For years, purchasing (P) cards were the go-to method for corporate payments, valued for convenience and cash-back rewards. They now expose organizations to fraud, inefficiencies, and limited visibility.
Meanwhile, virtual cards (vCards) are emerging as the fastest-growing form of B2B payment in the U.S. They turn AP from a cost center into a profit-generating function.
From risk to reward: Why virtual cards matter
E-payments dominate AP in 2025
In 2025, e-payments, including virtual cards, ACH, and payment networks, accounted for 68.3% of all enterprise payments, with 78% of AP departments increasing their use of electronic methods.1
Virtual card protection built in
Virtual cards use unique, single-use numbers tied to specific invoices and amounts. This design nearly eliminates the risk of fraud and unauthorized transactions.
Turn AP spend into profit
Monthly rebates with no thresholds are available on virtual card transactions. Every payment can contribute value back to the organization, turning AP from a cost center into a potential revenue source.
Smarter reconciliation, fewer headaches
Transaction details, from merchant to invoice to budget code, flow directly into the ERP and GL. This process ensures complete audit trails, making reporting more accurate and efficient.
Seamless vendor onboarding
Suppliers can be enrolled quickly and easily without requiring them to adopt a specific payment method. Virtual cards can be combined with ACH, wire, or check payments for a fully automated invoice-to-pay cycle.
Feature | P-card | Virtual card |
---|---|---|
Fraud protection | Moderate | High, single-use numbers tied to invoices |
Cash-back rebates | Yes | Yes, no thresholds |
ERP integration | Limited | Full integration with GL reconciliation |
Vendor onboarding | Manual | Automated and frictionless |
Automation ready | Partial | Full invoice-to-pay automation |
Simplify your AP process.
Why now is the time to switch
Virtual cards are more than a payment method.
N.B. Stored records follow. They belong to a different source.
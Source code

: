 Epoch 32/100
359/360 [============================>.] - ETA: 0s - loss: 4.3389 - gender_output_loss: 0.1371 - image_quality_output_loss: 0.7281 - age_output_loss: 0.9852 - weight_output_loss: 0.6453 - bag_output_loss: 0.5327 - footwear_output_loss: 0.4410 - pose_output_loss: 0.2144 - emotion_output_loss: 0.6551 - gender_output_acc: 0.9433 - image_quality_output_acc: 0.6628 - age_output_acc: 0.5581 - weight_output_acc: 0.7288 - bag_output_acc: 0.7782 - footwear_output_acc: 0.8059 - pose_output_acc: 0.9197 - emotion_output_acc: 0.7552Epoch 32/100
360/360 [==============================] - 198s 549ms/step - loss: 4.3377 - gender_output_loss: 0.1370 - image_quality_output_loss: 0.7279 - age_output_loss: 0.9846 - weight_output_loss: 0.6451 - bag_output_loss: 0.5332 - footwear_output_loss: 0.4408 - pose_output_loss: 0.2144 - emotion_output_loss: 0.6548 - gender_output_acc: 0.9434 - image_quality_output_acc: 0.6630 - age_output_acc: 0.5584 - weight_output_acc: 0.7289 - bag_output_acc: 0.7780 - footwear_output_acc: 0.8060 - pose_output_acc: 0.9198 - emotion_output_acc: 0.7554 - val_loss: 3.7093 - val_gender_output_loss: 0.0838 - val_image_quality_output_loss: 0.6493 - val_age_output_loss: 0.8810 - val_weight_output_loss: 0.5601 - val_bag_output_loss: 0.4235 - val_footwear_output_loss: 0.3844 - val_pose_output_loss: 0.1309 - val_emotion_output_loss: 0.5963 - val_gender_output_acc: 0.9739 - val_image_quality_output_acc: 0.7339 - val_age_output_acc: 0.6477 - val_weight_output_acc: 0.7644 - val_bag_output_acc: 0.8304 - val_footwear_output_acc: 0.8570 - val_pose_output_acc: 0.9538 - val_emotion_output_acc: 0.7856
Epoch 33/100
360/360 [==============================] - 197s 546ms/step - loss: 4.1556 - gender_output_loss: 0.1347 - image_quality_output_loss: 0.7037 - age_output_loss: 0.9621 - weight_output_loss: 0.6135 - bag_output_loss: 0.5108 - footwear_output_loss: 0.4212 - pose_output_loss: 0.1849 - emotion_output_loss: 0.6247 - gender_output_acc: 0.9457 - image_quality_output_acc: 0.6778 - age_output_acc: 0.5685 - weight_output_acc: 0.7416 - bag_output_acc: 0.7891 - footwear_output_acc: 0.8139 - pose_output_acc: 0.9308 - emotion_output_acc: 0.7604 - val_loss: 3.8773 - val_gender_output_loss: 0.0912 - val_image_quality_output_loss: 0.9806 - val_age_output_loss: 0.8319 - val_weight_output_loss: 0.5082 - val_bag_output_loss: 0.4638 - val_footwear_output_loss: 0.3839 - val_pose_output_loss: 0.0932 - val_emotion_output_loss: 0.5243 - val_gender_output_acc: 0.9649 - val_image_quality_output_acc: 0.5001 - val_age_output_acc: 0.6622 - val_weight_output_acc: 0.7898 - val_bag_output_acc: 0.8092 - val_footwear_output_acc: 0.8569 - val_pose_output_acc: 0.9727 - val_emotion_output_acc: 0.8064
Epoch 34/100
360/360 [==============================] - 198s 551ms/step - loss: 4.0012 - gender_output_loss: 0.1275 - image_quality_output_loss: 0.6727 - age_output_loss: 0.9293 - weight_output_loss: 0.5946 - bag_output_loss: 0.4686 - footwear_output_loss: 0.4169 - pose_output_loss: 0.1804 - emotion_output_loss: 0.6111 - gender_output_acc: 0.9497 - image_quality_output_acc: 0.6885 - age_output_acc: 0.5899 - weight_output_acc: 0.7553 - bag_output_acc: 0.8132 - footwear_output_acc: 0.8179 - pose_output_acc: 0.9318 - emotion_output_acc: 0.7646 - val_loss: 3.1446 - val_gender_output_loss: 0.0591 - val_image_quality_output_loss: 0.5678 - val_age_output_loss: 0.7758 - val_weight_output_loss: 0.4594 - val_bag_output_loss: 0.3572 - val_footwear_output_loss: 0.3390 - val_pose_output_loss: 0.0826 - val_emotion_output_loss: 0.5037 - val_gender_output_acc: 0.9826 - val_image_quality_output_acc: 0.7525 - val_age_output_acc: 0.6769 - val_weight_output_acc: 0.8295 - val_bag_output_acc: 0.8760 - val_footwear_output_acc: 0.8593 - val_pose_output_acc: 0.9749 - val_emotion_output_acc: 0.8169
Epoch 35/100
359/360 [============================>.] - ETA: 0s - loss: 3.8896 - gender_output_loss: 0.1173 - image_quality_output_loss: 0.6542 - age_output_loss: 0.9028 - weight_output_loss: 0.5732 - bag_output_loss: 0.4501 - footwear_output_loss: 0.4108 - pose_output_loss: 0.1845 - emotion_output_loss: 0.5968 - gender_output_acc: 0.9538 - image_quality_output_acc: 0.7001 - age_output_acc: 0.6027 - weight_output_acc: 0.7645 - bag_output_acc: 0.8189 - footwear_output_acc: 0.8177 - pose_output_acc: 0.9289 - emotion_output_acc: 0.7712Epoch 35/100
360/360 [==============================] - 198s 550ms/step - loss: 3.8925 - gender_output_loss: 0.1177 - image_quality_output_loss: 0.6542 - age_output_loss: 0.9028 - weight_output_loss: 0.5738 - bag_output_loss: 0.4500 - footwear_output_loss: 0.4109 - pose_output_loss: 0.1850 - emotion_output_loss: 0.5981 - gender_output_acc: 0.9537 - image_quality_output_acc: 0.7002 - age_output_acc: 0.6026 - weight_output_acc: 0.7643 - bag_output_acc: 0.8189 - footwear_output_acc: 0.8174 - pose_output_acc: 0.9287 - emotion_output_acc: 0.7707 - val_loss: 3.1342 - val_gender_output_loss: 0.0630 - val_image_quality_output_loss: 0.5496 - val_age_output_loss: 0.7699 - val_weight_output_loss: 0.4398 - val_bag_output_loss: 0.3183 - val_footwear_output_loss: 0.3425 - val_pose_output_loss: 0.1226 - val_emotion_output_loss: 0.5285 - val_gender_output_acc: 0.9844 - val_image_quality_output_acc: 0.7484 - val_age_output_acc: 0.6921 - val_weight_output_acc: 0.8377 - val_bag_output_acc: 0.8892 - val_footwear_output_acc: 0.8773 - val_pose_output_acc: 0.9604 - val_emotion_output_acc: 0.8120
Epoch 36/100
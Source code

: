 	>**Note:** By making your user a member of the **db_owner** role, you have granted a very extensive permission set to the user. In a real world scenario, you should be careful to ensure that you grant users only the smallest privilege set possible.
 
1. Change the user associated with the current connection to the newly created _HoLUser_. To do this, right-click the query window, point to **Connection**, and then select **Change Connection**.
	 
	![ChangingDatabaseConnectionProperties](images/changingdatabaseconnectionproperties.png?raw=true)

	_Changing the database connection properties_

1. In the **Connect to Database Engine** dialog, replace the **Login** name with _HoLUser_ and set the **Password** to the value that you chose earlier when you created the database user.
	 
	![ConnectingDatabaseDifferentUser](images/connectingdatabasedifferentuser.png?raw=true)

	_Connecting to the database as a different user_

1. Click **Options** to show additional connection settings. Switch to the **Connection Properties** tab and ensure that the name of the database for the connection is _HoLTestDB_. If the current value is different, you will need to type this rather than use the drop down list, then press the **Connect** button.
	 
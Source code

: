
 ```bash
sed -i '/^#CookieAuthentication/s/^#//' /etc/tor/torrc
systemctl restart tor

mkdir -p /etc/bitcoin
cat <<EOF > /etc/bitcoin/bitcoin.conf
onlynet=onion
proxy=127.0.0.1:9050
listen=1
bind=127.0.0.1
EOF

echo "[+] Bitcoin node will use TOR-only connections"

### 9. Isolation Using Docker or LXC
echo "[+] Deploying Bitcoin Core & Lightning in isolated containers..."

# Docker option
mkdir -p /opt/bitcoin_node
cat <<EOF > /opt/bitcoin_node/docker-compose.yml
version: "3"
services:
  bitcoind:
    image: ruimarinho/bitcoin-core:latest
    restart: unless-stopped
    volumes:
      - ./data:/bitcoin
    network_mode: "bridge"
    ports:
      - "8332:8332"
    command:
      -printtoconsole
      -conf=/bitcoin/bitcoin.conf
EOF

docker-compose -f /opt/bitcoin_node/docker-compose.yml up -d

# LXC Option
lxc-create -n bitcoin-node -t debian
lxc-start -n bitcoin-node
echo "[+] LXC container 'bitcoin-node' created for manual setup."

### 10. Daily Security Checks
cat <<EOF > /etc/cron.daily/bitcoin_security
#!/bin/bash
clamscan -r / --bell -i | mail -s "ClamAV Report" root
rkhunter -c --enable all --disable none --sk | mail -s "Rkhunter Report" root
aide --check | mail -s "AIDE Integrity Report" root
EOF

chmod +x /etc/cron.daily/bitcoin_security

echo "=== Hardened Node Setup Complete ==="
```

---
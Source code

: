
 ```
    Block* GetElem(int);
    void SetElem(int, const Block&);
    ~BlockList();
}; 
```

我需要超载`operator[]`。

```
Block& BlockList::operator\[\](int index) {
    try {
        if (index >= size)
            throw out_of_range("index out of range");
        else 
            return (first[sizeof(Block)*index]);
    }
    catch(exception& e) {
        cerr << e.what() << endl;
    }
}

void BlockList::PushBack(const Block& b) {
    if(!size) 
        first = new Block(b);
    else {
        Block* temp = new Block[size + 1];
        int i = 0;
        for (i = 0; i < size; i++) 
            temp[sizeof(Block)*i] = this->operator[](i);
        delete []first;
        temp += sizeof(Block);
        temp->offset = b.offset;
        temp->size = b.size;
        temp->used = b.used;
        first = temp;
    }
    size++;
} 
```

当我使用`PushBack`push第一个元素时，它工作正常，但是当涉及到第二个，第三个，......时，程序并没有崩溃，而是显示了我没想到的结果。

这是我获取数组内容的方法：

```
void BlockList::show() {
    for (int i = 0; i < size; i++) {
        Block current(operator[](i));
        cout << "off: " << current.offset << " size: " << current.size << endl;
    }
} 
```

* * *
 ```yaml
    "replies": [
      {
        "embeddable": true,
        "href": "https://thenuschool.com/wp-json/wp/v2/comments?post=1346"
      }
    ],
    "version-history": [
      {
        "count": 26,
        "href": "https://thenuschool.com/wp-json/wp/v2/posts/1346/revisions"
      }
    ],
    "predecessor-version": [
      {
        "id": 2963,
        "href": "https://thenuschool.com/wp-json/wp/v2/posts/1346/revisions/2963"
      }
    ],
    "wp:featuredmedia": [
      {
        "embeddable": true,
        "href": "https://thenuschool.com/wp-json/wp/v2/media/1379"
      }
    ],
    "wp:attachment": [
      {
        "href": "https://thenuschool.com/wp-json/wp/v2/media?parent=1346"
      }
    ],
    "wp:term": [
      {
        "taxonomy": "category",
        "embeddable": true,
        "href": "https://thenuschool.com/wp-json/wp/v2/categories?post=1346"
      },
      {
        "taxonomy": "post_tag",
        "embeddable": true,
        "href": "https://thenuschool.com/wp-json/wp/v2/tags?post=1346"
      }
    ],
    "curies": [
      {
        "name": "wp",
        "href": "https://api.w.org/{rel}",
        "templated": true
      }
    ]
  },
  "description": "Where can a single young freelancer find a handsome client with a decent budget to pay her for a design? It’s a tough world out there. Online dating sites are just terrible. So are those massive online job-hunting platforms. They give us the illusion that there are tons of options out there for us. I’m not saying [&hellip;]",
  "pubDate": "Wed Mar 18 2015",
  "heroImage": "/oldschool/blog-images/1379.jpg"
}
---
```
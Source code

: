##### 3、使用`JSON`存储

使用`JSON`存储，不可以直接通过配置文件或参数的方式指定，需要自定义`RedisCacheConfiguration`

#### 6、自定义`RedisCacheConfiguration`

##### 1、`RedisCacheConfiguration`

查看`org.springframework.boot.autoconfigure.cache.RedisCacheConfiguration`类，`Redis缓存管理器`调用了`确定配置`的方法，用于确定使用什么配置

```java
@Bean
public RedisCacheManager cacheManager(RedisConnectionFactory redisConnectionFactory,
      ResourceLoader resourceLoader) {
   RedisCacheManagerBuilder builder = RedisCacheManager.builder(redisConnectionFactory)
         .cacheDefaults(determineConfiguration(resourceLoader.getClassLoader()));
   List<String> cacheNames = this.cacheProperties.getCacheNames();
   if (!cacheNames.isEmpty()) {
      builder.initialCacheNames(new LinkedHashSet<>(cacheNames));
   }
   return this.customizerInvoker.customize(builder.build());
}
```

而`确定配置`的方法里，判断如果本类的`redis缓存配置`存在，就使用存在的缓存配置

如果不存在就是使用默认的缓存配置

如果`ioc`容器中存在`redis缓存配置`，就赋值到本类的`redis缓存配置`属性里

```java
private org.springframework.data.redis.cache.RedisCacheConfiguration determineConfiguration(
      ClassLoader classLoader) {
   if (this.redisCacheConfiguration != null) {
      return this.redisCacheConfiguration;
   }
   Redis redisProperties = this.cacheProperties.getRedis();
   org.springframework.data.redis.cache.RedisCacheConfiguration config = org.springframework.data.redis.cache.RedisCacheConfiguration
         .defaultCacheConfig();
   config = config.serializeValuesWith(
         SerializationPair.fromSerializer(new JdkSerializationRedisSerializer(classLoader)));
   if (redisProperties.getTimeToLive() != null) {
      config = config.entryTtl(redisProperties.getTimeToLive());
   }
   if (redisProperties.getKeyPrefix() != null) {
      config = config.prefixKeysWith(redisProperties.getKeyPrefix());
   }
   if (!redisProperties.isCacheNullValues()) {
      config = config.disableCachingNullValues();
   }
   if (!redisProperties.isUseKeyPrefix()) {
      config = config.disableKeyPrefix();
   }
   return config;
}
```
They are a strategic lever for AP transformation.
According to Ardent Partners’ 2025 findings:
- AP leaders face exceptions, approval delays, and fraud risk.
- Automated ePayments led by virtual cards provide the clearest path to efficiency and ROI.
- E-payments now account for over two-thirds of all business payments, and adoption continues to grow.
By shifting from P cards to virtual cards, you can:
- Dramatically reduce fraud exposure
- Boost cash flow visibility
- Streamline supplier payments
- Turn AP into a revenue-generating center
Medius Payments:
Closing the AP loop with vCards
Medius Payments delivers a modern solution that automates vCard, ACH, wire, and check payments. All of this is fully integrated with your ERP.
Key differentiators:
- Instant rebates with no minimums. Every dollar spent earns value.
- Reconciliation made easy. Forecast rebates and auto-import reporting into your ERP.
- Automated remittance. Generate and send remittance advice with minimal effort.
- Real-time visibility. Manage approvals and payments anywhere, anytime.
- Hassle-free vendor setup. Our onboarding team handles integration with your suppliers.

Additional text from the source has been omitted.